=== Task to complete ===
Scan the entries for lines with the word "begin" and copy those lines.

====== Dataset records ======

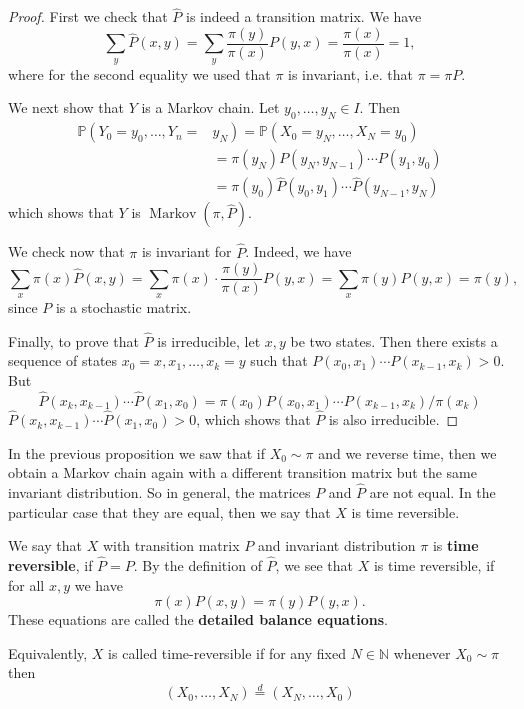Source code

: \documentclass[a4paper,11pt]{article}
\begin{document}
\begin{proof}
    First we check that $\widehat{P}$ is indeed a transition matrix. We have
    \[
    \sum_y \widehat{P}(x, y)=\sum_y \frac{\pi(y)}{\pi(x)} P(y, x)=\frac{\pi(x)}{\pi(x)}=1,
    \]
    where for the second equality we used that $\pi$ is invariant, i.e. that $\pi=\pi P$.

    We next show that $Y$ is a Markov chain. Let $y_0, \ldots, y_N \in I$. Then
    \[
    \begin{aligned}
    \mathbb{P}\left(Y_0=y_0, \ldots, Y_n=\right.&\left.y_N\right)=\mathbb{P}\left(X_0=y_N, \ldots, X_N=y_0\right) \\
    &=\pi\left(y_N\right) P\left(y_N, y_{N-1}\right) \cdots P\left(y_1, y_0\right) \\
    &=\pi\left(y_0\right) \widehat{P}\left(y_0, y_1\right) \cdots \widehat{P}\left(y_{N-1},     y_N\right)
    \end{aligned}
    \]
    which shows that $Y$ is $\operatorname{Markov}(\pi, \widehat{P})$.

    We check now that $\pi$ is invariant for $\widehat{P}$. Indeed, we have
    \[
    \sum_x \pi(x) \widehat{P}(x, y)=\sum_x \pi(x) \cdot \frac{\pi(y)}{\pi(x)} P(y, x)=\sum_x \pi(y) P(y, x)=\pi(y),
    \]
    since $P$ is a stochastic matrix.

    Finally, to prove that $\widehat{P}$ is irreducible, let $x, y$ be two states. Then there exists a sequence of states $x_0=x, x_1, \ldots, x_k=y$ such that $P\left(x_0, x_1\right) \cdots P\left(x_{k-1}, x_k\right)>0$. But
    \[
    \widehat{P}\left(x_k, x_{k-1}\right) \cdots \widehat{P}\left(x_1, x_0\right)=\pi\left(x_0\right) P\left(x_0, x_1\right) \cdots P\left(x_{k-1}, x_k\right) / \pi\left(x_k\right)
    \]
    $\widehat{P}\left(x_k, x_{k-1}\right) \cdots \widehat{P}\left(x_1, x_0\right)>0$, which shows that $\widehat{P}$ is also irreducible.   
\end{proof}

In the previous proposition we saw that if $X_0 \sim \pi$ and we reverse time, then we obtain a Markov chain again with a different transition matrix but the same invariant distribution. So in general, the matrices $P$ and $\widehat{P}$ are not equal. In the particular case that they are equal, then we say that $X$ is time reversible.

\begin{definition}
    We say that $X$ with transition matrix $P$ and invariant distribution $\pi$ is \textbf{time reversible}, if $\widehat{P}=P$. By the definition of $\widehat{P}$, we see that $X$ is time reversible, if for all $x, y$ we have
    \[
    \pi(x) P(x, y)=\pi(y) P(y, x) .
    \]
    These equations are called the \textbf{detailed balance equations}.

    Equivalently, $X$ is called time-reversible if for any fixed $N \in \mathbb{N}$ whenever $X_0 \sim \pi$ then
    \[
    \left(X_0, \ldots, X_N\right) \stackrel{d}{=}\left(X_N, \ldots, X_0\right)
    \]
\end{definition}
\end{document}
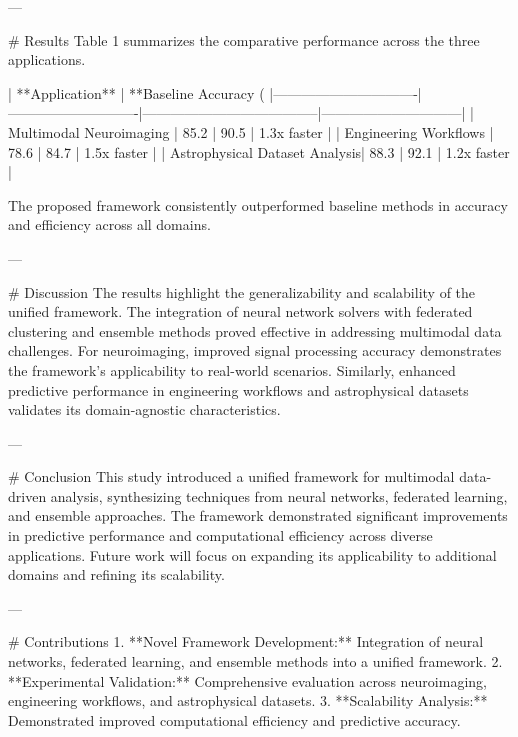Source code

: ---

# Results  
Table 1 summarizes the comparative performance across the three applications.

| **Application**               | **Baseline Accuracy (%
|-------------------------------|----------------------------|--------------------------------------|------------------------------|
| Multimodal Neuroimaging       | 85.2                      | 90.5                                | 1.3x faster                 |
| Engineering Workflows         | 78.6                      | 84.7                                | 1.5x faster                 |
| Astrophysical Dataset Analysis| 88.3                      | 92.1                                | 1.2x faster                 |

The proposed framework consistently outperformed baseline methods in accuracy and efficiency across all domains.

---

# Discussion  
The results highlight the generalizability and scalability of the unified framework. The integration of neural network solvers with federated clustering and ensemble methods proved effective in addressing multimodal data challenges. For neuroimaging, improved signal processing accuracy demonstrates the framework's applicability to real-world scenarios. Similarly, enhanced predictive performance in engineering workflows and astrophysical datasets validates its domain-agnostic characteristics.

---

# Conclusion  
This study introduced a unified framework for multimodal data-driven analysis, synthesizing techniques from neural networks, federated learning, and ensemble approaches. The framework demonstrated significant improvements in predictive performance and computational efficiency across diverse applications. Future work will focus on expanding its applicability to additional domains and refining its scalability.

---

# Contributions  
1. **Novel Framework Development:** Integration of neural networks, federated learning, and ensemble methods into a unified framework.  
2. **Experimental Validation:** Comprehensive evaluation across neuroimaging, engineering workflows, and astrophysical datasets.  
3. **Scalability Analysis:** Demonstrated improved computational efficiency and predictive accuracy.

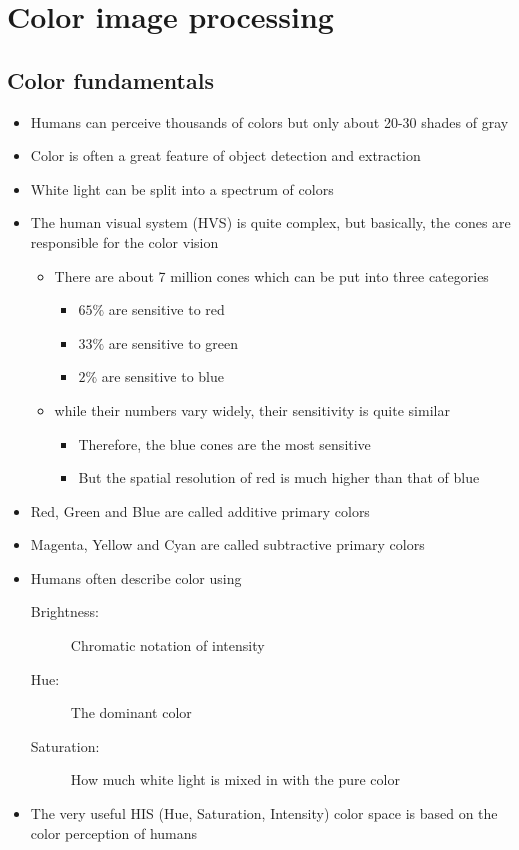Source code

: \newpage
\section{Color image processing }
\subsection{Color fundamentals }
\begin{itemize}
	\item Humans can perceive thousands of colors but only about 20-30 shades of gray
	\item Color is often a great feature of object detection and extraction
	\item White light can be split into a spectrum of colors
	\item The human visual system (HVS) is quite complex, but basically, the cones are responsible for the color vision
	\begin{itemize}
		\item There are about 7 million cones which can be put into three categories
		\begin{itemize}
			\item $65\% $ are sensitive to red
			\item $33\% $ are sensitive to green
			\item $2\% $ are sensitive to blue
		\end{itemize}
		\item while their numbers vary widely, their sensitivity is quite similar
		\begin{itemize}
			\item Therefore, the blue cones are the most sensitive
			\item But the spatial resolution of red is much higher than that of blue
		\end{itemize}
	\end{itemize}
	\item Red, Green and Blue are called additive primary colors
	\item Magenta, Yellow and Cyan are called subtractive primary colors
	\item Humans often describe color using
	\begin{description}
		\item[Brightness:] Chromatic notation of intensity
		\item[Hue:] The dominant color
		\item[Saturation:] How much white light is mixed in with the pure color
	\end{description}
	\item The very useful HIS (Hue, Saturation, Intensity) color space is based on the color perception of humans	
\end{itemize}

======

=== Response area ===
\begin{document}
\begin{proof}
    \begin{aligned}
\begin{definition}
\begin{itemize}
	\begin{itemize}
		\begin{itemize}
		\begin{itemize}
	\begin{description}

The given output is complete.